Mapping patients’ experiences from initial symptoms to gout diagnosis: a qualitative exploration
Jennifer Liddle, Edward Roddy, Christian D Mallen, Samantha L Hider, Suman Prinjha, Sue Ziebland, Jane C Richardson
Objective To explore patients’ experiences from initial symptoms to receiving a diagnosis of gout. Design Data from in-depth semistructured interviews were used to construct themes to describe key features of patients’ experiences of gout diagnosis. Participants and setting A maximum variation sample of 43 UK patients with gout (29 men; 14 women; age range 32–87 years) were recruited from general practices, rheumatology clinics, gout support groups and through online advertising. Results Severe joint pain, combined with no obvious signs of physical trauma or knowledge of injury, caused confusion for patients attempting to interpret their symptoms.

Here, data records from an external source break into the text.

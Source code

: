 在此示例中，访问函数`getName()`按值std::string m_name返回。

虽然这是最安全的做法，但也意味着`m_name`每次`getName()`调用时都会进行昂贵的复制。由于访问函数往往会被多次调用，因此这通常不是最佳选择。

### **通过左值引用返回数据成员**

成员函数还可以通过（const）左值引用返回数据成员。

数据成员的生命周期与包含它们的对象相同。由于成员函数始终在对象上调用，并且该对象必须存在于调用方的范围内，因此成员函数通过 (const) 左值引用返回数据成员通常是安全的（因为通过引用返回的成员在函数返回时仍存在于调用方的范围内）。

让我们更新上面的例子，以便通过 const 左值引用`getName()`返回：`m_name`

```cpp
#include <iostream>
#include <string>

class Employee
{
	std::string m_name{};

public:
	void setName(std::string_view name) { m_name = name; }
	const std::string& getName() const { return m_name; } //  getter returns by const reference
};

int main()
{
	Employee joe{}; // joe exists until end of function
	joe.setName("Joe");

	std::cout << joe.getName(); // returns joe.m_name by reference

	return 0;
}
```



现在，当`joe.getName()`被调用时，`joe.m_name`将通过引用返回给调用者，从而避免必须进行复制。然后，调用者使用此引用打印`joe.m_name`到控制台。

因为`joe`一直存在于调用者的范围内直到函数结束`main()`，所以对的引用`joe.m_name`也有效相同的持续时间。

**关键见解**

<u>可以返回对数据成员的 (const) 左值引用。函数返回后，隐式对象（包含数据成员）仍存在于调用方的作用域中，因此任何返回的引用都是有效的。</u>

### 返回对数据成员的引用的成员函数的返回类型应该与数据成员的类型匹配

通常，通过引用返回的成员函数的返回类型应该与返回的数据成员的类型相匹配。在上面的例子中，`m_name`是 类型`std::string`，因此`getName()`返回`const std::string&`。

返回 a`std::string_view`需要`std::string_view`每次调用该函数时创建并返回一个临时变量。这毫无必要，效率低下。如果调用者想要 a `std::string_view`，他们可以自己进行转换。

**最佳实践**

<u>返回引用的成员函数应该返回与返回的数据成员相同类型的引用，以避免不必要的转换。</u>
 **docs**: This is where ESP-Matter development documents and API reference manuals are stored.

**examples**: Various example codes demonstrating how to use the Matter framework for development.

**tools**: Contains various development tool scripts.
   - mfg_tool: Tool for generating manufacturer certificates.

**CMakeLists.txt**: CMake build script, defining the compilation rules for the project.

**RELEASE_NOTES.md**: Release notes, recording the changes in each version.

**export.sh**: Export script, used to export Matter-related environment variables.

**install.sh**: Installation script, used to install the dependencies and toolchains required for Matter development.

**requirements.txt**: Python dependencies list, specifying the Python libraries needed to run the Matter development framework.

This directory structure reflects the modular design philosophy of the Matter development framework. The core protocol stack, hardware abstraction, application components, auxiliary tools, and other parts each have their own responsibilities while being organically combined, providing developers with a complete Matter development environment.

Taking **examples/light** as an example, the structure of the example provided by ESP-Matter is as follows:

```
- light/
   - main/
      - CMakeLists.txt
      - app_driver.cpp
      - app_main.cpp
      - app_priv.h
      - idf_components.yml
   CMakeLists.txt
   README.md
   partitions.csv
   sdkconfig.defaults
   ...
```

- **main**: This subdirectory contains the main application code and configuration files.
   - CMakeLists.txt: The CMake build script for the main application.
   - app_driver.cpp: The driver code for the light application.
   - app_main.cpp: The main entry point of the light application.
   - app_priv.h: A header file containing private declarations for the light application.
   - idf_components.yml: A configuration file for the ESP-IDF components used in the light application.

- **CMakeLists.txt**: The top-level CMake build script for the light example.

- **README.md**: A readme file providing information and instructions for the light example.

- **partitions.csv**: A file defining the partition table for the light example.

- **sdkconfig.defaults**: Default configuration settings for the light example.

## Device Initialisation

Reasons for delayed consultation included self-diagnosis and/or self-medication, reluctance to seek medical attention, and financial/work pressures. Factors potentially contributing to delayed diagnosis after consultation included reported misdiagnosis, attacks in joints other than the first metatarsophalangeal joint, and female gender. The limitations in using serum uric acid (SUA) levels for diagnostic purposes were not always communicated effectively to patients, and led to uncertainty and lack of confidence in the accuracy of the diagnosis. Resistance to the diagnosis occurred in response to patients’ beliefs about the causes of gout and characteristics of the people likely to be affected. Diagnosis prompted actions, such as changes in diet, and evidence was found of self-monitoring of SUA levels. Conclusions This study is the first to report data specifically about patients’ pathways to initial consultation and subsequent experiences of gout diagnosis. A more targeted approach to information provision at diagnosis would improve patients’ experiences.